世間の業界トレンドに敏感で、流行りそうなものにお金を払う層です。インフルエンサーや、業界のオピニオンリーダーになることが多いです。


例えば、YouTubeでガジェット系の発信や、白物家電の比較をしている人たちがアーリーアダプターになりやすい層といえるでしょう。


革新者と初期採用者は、展示会やweb、書籍から積極的に情報を収集する層です。

彼らは新しいことに価値を感じる人たちなので、もし「新しい技術」を販売するならば積極的に展示会に出たり、webコンテンツを蓄積して電子書籍出版したりするのがおすすめです。



成功の秘訣は革新者と初期採用者市場


ロジャーズ曰く、革新者と初期採用者を含めた16%を取り込めるかどうかが、成功の分岐点になると言っています。

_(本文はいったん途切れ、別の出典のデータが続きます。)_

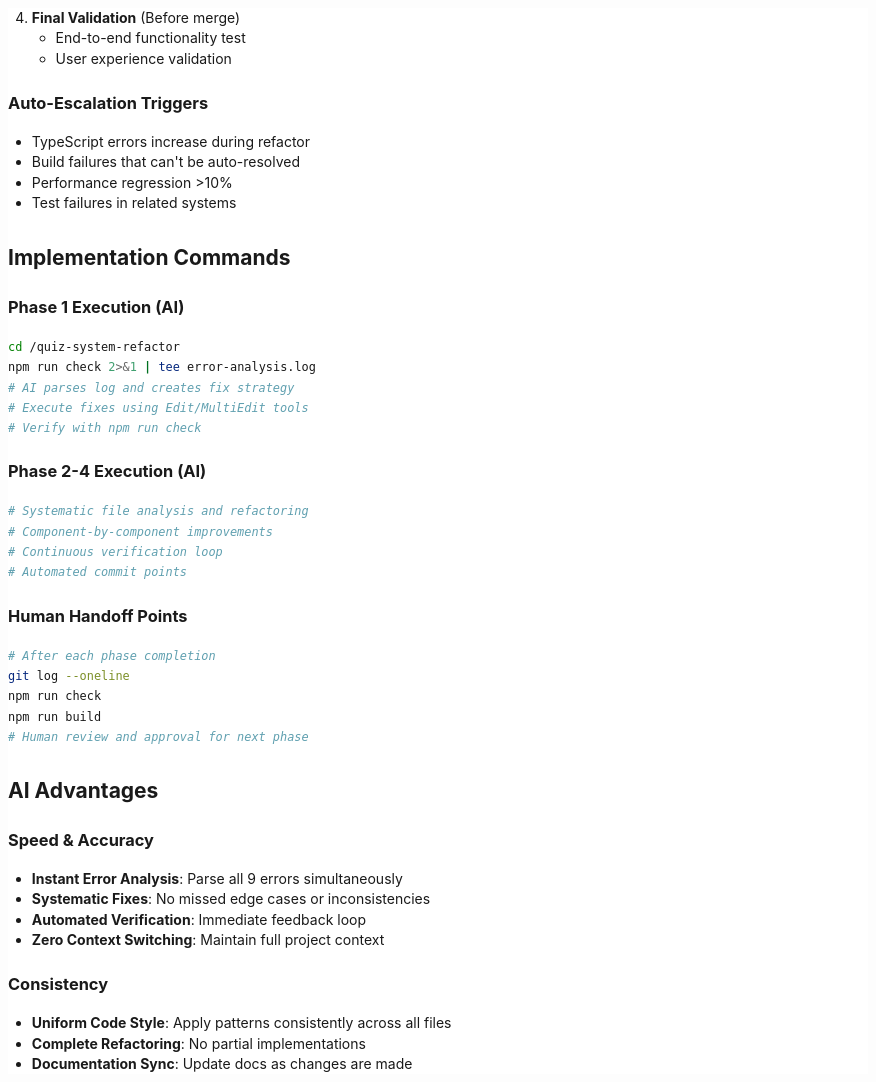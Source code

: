 4. **Final Validation** (Before merge)
   - End-to-end functionality test
   - User experience validation

### **Auto-Escalation Triggers**
- TypeScript errors increase during refactor
- Build failures that can't be auto-resolved
- Performance regression >10%
- Test failures in related systems

## Implementation Commands

### **Phase 1 Execution (AI)**
```bash
cd /quiz-system-refactor
npm run check 2>&1 | tee error-analysis.log
# AI parses log and creates fix strategy
# Execute fixes using Edit/MultiEdit tools
# Verify with npm run check
```

### **Phase 2-4 Execution (AI)**
```bash
# Systematic file analysis and refactoring
# Component-by-component improvements
# Continuous verification loop
# Automated commit points
```

### **Human Handoff Points**
```bash
# After each phase completion
git log --oneline
npm run check
npm run build
# Human review and approval for next phase
```

## AI Advantages

### **Speed & Accuracy**
- **Instant Error Analysis**: Parse all 9 errors simultaneously
- **Systematic Fixes**: No missed edge cases or inconsistencies  
- **Automated Verification**: Immediate feedback loop
- **Zero Context Switching**: Maintain full project context

### **Consistency**
- **Uniform Code Style**: Apply patterns consistently across all files
- **Complete Refactoring**: No partial implementations
- **Documentation Sync**: Update docs as changes are made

しかし、16%の層を取り込めたとしても、大きな壁が立ちはだかっています。


すなわち、市場に普及するかどうかです。


これを「キャズム(大きな溝)」と呼びます。


基本的に、消費者は「新しくて確信的だから」「なんか流行っているから」と言って買ってくれるほど甘くありません。

スマートフォンですら、iPhoneが発表されて国民の5割に普及するまで、8年もの歳月をかけています!

キャズムをどうやってクリアするかについては、別途記事を書きたいと思います。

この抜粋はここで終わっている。